The band having done away with the formality of an opening act, as such, we who've arrived early enough are treated to the Beatles' Anthology 3 (?!?) over the pre-show PA. Portishead's resident DJ Andy Smith arrives in due course, though, to lay down the vibe for the evening with a selection of old-school funk and R&B that would have even Quentin Tarantino thinking 'man, where the hell did he find that?'
Soon the other members of Portishead arrive onstage. The sound is surprisingly excellent, with every nuance of the set given the attention it deserves. "All Mine" comes across like the perfect mini-soundtrack it is, with J*m*s B*nd defusing the bomb, killing the bad guy and impregnating half of Q Division's steno pool in less than five minutes. "Half Day Closing" is the best evidence yet that Beth Gibbons might be a closet Black Sabbath fan (and if the Cardigans' Nina Persson isn't jealous, she should be). Closing number "Strangers" is a wonder, with the vocals or sampling not at all obscured by the phattest live bass sound since Cypress Hill. Hats off to the soundman.
That Portishead might or might not re-create the soundworld that made Dummy and 1997's eponymous follow-up such treasures shouldn't be an issue. Geoff Barrow is a man on top of his game to the extent that note-perfect renditions of the Portishead we know and shag along to are de rigeur. No surprise there, but -- and herein lies the issue -- there's enough latent talent in the band to let them wow any audience without having to make the effort of making a good show into a great show.
Were they holding back? I don't know, but one of those classic 'is it real or is it Memorex?' moments arrives during the off-kilter guitar breakdown in "Cowboys," when guitarist Adrian Utley falls off the beat and then stops playing completely while the guitar track keeps on going without him.

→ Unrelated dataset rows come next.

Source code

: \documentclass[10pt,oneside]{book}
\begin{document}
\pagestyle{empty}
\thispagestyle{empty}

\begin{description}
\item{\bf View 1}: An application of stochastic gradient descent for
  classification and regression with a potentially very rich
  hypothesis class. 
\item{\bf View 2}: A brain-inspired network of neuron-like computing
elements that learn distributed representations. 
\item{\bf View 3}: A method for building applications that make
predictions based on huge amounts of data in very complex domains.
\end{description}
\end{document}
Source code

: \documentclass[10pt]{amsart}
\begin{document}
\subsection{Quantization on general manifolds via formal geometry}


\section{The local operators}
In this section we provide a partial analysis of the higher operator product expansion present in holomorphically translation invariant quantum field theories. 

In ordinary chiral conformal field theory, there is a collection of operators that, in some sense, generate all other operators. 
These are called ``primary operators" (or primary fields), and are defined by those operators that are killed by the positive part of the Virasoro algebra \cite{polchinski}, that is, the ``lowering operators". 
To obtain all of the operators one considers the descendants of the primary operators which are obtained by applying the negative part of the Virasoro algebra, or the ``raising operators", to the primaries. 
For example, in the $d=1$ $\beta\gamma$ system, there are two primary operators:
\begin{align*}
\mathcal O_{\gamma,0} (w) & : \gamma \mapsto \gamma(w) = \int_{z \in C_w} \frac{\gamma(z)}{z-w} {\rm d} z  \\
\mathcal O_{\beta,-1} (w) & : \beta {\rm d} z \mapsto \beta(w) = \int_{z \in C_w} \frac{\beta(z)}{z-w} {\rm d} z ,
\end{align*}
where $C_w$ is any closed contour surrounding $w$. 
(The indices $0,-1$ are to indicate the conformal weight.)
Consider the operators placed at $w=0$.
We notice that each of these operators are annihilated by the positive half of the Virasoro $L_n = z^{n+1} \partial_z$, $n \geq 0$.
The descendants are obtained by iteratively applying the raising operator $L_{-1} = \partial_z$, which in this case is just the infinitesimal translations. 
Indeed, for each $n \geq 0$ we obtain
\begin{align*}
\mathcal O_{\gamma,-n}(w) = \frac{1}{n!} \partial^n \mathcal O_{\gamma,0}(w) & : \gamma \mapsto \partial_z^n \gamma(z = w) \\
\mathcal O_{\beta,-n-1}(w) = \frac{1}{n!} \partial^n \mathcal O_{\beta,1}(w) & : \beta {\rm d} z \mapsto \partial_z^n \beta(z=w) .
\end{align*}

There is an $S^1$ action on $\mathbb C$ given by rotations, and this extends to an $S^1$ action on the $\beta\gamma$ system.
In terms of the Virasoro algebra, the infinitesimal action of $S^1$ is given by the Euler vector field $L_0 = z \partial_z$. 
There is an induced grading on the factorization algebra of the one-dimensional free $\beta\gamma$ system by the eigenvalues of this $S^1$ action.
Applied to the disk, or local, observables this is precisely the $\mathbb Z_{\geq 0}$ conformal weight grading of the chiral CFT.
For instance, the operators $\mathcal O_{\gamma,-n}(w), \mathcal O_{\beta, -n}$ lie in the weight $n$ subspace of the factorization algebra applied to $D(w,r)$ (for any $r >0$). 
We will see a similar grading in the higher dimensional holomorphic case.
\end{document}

On the other hand, when Portishead decide to fool around a bit with the arrangement of their Really Big Hit ("Sour Times"), we're treated to a wall of sound devoid of the hammered dulcimer and tremolo-driven guitar which gave the original its irresistible hookline. It's only halfway through that I finally realize what song they are playing, so different is this rendition. By the end, Beth Gibbons is howling into the mike and all speculation on what Hole would sound like at 25 rpm is put to rest.
So aside from a couple of sticking points, Portishead put on a good show. The biggest question we're left with, then, given the quality Portishead seems capable of, is how much didn't we get?